Motivation and design

Chart

A lab information management system

Sparrow is software for managing the geochemical data created by an individual geochronology laboratory. It is designed for flexibility and extensibility, so that it can be tailored to the needs of individual analytical labs that manage a wide variety of data.

An interface to the community

When data is created at an analytical lab, it is archived internally by the lab itself. However, it must also be interpreted by outside researchers, integrated into publications, and archived in publication records and global databases. This process is time-consuming for labs, which would like to focus on their core competency of zapping rocks.

Our hope is that a well architected, lab-controlled data store with a standardized basic schema and web-facing API will provide a flexible and extensible way to automate connections to the community.

Modes of access

We intend to provide several modes of data access to ease parts of this process.

A project-centric web user interface, managed by the lab and possibly also the researcher. We hope to eventually support several interactions for managing the lifecycle of analytical data:

  • Link literature references to laboratory archival data
  • Manage sample metadata (locations, sample names, etc.)
  • Manage data embargo and public access
  • Visualize data (e.g. step-heating plots, age spectra)
  • Track measurement versions (e.g. new corrections)
  • Download data (for authors' own analysis and archival purposes)

Getting data in and out

On the server, direct database access and a command line interface will allow the lab to:

  • Upload new and legacy data using customized scripts
  • Apply new corrections without breaking links to published versions or raw data
  • Run global checks for data integrity
  • Back up the database

A web frontend will allow users outside the lab to

  • Access data directly from the lab through an API for meta-analysis
  • Browse a snapshot of the lab's publicly available data, possibly with data visualizations.

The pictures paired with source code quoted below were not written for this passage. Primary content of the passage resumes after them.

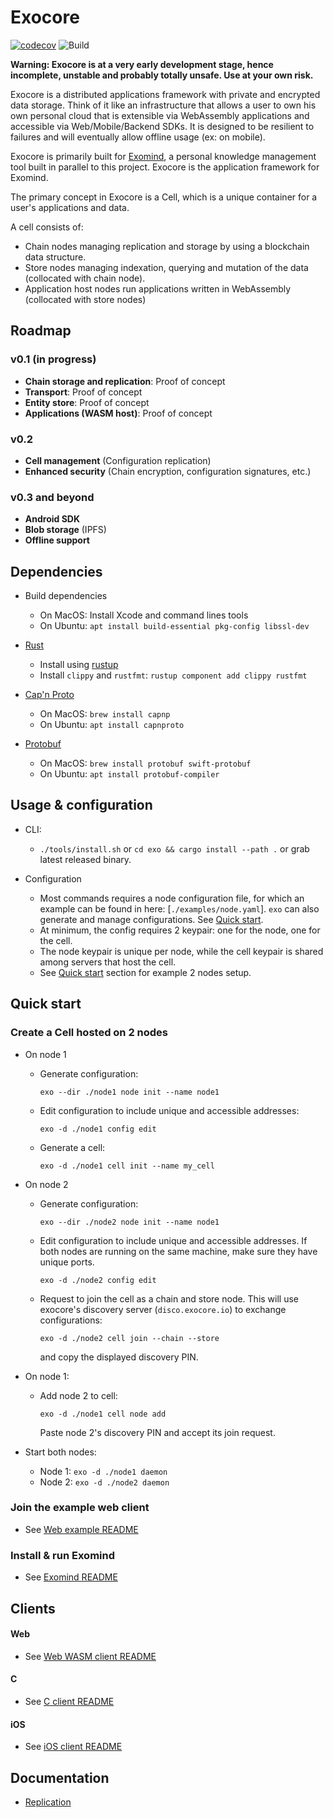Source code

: # Exocore
[![codecov](https://codecov.io/gh/appaquet/exocore/branch/master/graph/badge.svg?token=OKZAHfPlaP)](https://codecov.io/gh/appaquet/exocore)
![Build](https://github.com/appaquet/exocore/workflows/Push%20tester/badge.svg)

**Warning: Exocore is at a very early development stage, hence incomplete, unstable and probably totally unsafe. Use at your own risk.**

Exocore is a distributed applications framework with private and encrypted data storage. Think of it like an infrastructure that allows
a user to own his own personal cloud that is extensible via WebAssembly applications and accessible via Web/Mobile/Backend SDKs. It is
designed to be resilient to failures and will eventually allow offline usage (ex: on mobile). 

Exocore is primarily built for [Exomind](https://github.com/appaquet/exomind), a personal knowledge management tool built in parallel
to this project. Exocore is the application framework for Exomind.

The primary concept in Exocore is a Cell, which is a unique container for a user's applications and data.

A cell consists of:
* Chain nodes managing replication and storage by using a blockchain data structure.
* Store nodes managing indexation, querying and mutation of the data (collocated with chain node).
* Application host nodes run applications written in WebAssembly (collocated with store nodes)

## Roadmap
### v0.1 (in progress)
* **Chain storage and replication**: Proof of concept
* **Transport**: Proof of concept
* **Entity store**: Proof of concept
* **Applications (WASM host)**:  Proof of concept

### v0.2
* **Cell management** (Configuration replication)
* **Enhanced security** (Chain encryption, configuration signatures, etc.)

### v0.3 and beyond
* **Android SDK**
* **Blob storage**  (IPFS)
* **Offline support**


## Dependencies
* Build dependencies
    * On MacOS: Install Xcode and command lines tools
    * On Ubuntu: `apt install build-essential pkg-config libssl-dev`

* [Rust](https://www.rust-lang.org/learn/get-started)
  * Install using [rustup](https://www.rust-lang.org/learn/get-started)
  * Install `clippy` and `rustfmt`: `rustup component add clippy rustfmt`
  
* [Cap'n Proto](https://capnproto.org/install.html)
    * On MacOS: `brew install capnp` 
    * On Ubuntu: `apt install capnproto` 

* [Protobuf](https://developers.google.com/protocol-buffers/)
    * On MacOS: `brew install protobuf swift-protobuf` 
    * On Ubuntu: `apt install protobuf-compiler` 
    

## Usage & configuration
* CLI:
  * `./tools/install.sh` or `cd exo && cargo install --path .` or grab latest released binary.

* Configuration
    * Most commands requires a node configuration file, for which an example can be found in here: [`./examples/node.yaml`].
      `exo` can also generate and manage configurations. See [Quick start](#quick-start).
    * At minimum, the config requires 2 keypair: one for the node, one for the cell.
    * The node keypair is unique per node, while the cell keypair is shared among servers that host the cell.
    * See [Quick start](#quick-start) section for example 2 nodes setup.
    
## Quick start

### Create a Cell hosted on 2 nodes
* On node 1
  * Generate configuration: 

    `exo --dir ./node1 node init --name node1`

  * Edit configuration to include unique and accessible addresses:

    `exo -d ./node1 config edit`

  * Generate a cell:

    `exo -d ./node1 cell init --name my_cell`

* On node 2
  * Generate configuration: 

    `exo --dir ./node2 node init --name node1`

  * Edit configuration to include unique and accessible addresses. 
    If both nodes are running on the same machine, make sure they have unique ports.

    `exo -d ./node2 config edit`

  * Request to join the cell as a chain and store node.
    This will use exocore's discovery server (`disco.exocore.io`) to exchange configurations:

    `exo -d ./node2 cell join --chain --store`

    and copy the displayed discovery PIN.

* On node 1:
  * Add node 2 to cell:

    `exo -d ./node1 cell node add` 

    Paste node 2's discovery PIN and accept its join request.

* Start both nodes:
  * Node 1: `exo -d ./node1 daemon`
  * Node 2: `exo -d ./node2 daemon`

### Join the example web client
* See [Web example README](./examples/web/README.md#Running)

### Install & run Exomind
* See [Exomind README](https://github.com/appaquet/exomind)

## Clients
#### Web
* See [Web WASM client README](./clients/web/README.md)

#### C
* See [C client README](./clients/c/README.md)

#### iOS
* See [iOS client README](./clients/ios/README.md)
  
## Documentation
* [Replication](chain/replication.md)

Finally, a standardized API will allow third parties to pull the lab's public data into other endpoints, such as Geochron.org and Macrostrat.

Place within the lab

This software is designed to run on a standard virtualized UNIX server with a minimum of setup and intervention, and outside of the data analysis pipeline. It will be able to accept data from a variety of data management pipelines through simple import scripts. Generally, these import scripts will be run on an in-lab machine with access to the server. Data collection, storage, and analysis tools such as PyChron sit immediately prior to this system in a typical lab's data production pipeline.

Chart

Meta-goals

  • Train lab workers in managing their data in a more powerful way
  • Emphasize the power of scientists taking control of their own software

Design

We want this software to be useful to many labs, so a strong and flexible design is crucial. Sparrow will have an extensible core with well-documented interfaces for pluggable components. Key goals from a development perspective will be a clear, concise, well-documented and extensible schema, and a reasonably small and stable code footprint for the core functionality, with clear "hooks" for lab specific functionality.

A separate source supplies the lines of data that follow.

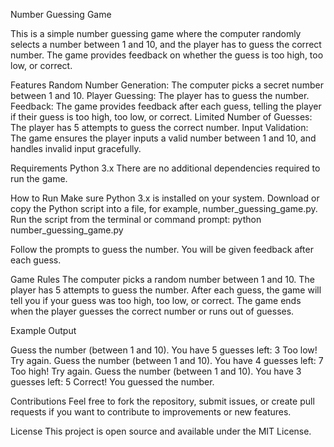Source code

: Number Guessing Game

This is a simple number guessing game where the computer randomly selects a number between 1 and 10, and the player has to guess the correct number. The game provides feedback on whether the guess is too high, too low, or correct.

Features
Random Number Generation: The computer picks a secret number between 1 and 10.
Player Guessing: The player has to guess the number.
Feedback: The game provides feedback after each guess, telling the player if their guess is too high, too low, or correct.
Limited Number of Guesses: The player has 5 attempts to guess the correct number.
Input Validation: The game ensures the player inputs a valid number between 1 and 10, and handles invalid input gracefully.


Requirements
Python 3.x
There are no additional dependencies required to run the game.

How to Run
Make sure Python 3.x is installed on your system.
Download or copy the Python script into a file, for example, number_guessing_game.py.
Run the script from the terminal or command prompt:
python number_guessing_game.py

Follow the prompts to guess the number. You will be given feedback after each guess.

Game Rules
The computer picks a random number between 1 and 10.
The player has 5 attempts to guess the number.
After each guess, the game will tell you if your guess was too high, too low, or correct.
The game ends when the player guesses the correct number or runs out of guesses.

Example Output

Guess the number (between 1 and 10). You have 5 guesses left: 3
Too low! Try again.
Guess the number (between 1 and 10). You have 4 guesses left: 7
Too high! Try again.
Guess the number (between 1 and 10). You have 3 guesses left: 5
Correct! You guessed the number.


Contributions
Feel free to fork the repository, submit issues, or create pull requests if you want to contribute to improvements or new features.

License
This project is open source and available under the MIT License.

Sparrow's technology stack consists of several parts:

  • a Python-based API server
    • sqlalchemy for database access
    • Flask web-application framework
  • PostgreSQL database backend
    • configurable and extensible schema
    • stateless schema migrations with migra
  • React-based administration interface
  • Managed with git with separate branches for analytical types and individual labs.
  • Software packaged primarily fro lightweight, containerized (e.g. Docker) instances.

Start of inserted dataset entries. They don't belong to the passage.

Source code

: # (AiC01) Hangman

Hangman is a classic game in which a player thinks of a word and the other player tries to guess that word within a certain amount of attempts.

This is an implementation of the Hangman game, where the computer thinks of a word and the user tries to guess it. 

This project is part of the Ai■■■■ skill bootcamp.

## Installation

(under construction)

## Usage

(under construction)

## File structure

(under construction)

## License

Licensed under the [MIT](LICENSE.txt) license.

Code and issues for this project are tracked on Github.

Data model

Hierarchical levels of analytical data

Chart

  • datum: an individual data point (any numerical parameter and its error)
  • analysis: an collection of data points measured at the same time (roughly synonymous with aliquot)
  • session: a set of measurements conducted on the same sample at the same time
  • sample: A geological sample

Database schema

  • A data-storage schema to store heterogeneous geochronology data
  • Flexible to store lab-specific data shapes
  • A common core of standardized tables
  • Standard vocabularies to manage meaning

Data must be loaded into this standardized core in order to be exposed to the outside world.

Chart

Schema → API

The Sparrow API will map lab-specific vocabulary to community standards.